Equinor (OSE: EQNR, NYSE: EQNR) reports adjusted earnings of USD 2.59 billion and USD 1.08 billion after tax in the third quarter of 2019. IFRS net operating income was negative USD 0.47 billion and the IFRS net income was negative USD 1.11 billion, following net impairments of USD 2.79 billion mainly due to more cautious price assumptions.
- Financial results impacted by lower prices and deferral of gas production to capture higher value
- High activity level with five new projects on stream since second quarter
- Strong progress in building industrial scale within renewable energy
- Clean-up operation at South Riding Point in the Bahamas following Hurricane Dorian
- Introduction of a USD 5 billion share buy-back programme over three years
“We maintain strong cost and capital discipline, but our results are impacted by lower commodity prices in the quarter. In addition, we have decided to use our flexibility to defer gas production to periods with higher expected prices. Based on our strong balance sheet and outlook for profitable growth, we have in the quarter demonstrated our commitment to capital distribution and are executing the first tranche of a 5-billion-dollar share buy-back programme,” says Eldar Sætre, President and CEO of Equinor ASA.
“Since the beginning of third quarter, we have started production from Trestakk, Mariner, Snefrid Nord, Utgard, and Johan Sverdrup.

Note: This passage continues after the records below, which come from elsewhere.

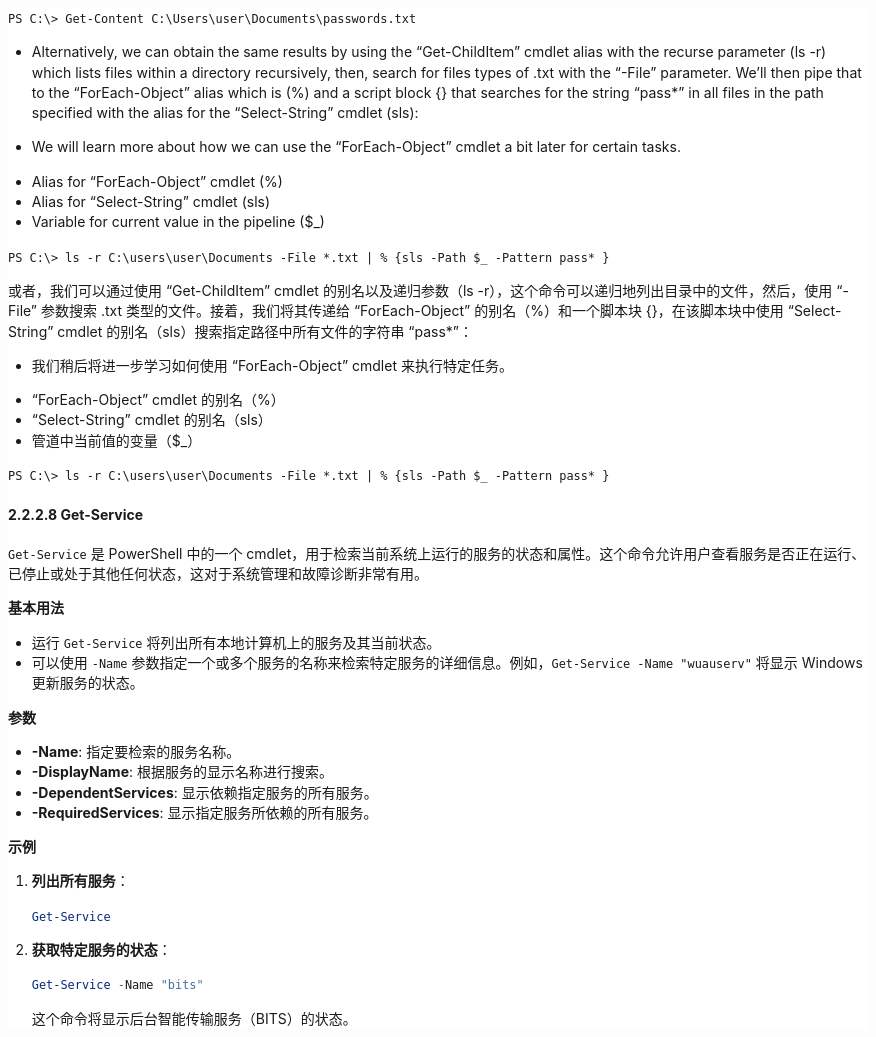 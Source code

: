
 ```
PS C:\> Get-Content C:\Users\user\Documents\passwords.txt
```

+ Alternatively, we can obtain the same results by using the “Get-ChildItem” cmdlet alias with the recurse parameter (ls -r) which lists files within a directory recursively, then, search for files types of .txt with the “-File” parameter. We’ll then pipe that to the “ForEach-Object” alias which is (%) and a script block {} that searches for the string “pass*” in all files in the path specified with the alias for the “Select-String” cmdlet (sls):

+ We will learn more about how we can use the “ForEach-Object” cmdlet a bit later for certain tasks.

* Alias for “ForEach-Object” cmdlet (%)
* Alias for “Select-String” cmdlet (sls)
* Variable for current value in the pipeline ($_)

```
PS C:\> ls -r C:\users\user\Documents -File *.txt | % {sls -Path $_ -Pattern pass* }
```

或者，我们可以通过使用 “Get-ChildItem” cmdlet 的别名以及递归参数（ls -r），这个命令可以递归地列出目录中的文件，然后，使用 “-File” 参数搜索 .txt 类型的文件。接着，我们将其传递给 “ForEach-Object” 的别名（%）和一个脚本块 {}，在该脚本块中使用 “Select-String” cmdlet 的别名（sls）搜索指定路径中所有文件的字符串 “pass*”：

+ 我们稍后将进一步学习如何使用 “ForEach-Object” cmdlet 来执行特定任务。

* “ForEach-Object” cmdlet 的别名（%）
* “Select-String” cmdlet 的别名（sls）
* 管道中当前值的变量（$_）

```
PS C:\> ls -r C:\users\user\Documents -File *.txt | % {sls -Path $_ -Pattern pass* }
```

#### 2.2.2.8 Get-Service
`Get-Service` 是 PowerShell 中的一个 cmdlet，用于检索当前系统上运行的服务的状态和属性。这个命令允许用户查看服务是否正在运行、已停止或处于其他任何状态，这对于系统管理和故障诊断非常有用。

**基本用法**

- 运行 `Get-Service` 将列出所有本地计算机上的服务及其当前状态。
- 可以使用 `-Name` 参数指定一个或多个服务的名称来检索特定服务的详细信息。例如，`Get-Service -Name "wuauserv"` 将显示 Windows 更新服务的状态。

**参数**

- **-Name**: 指定要检索的服务名称。
- **-DisplayName**: 根据服务的显示名称进行搜索。
- **-DependentServices**: 显示依赖指定服务的所有服务。
- **-RequiredServices**: 显示指定服务所依赖的所有服务。

**示例**

1. **列出所有服务**：
   ```powershell
   Get-Service
   ```

2. **获取特定服务的状态**：
   ```powershell
   Get-Service -Name "bits"
   ```
   这个命令将显示后台智能传输服务（BITS）的状态。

At Johan Sverdrup, the field has already achieved a daily production above 200,000 barrels. The five new fields are expected to deliver on average more than 200,000 high value barrels per day net to Equinor in 2020. We are developing a portfolio of profitable projects with low CO2 emissions, and we are on track to deliver strong production growth in 2020 and a 3% average annual production growth from 2019 to 2025,” says Sætre.
“The last few months have been a game-changer for our offshore wind business. Together with SSE, we were the winning bidder with three projects at Dogger Bank in the UK, making it the largest offshore wind farm development in the world. In addition, we won the opportunity to develop Empire Wind offshore New York, delivered development plans for Hywind Tampen and realised significant value from the farm-down in the Arkona wind farm offshore Germany,” says Sætre.
Adjusted earnings  were USD 2.59 billion in the third quarter, down from USD 4.84 billion in the same period in 2018. Adjusted earnings after tax  were USD 1.08 billion, down from USD 1.99 billion in the same period last year. Lower prices for both liquids and gas impacted the earnings for the quarter.
Underlying operating costs and administrative expenses are stable from the same period last year. The Marketing, Midstream and Processing segment has delivered strong trading results. Invoiced European gas prices were more than 50% higher than average spot prices, based on realised gains from the longer dated gas sales contracts.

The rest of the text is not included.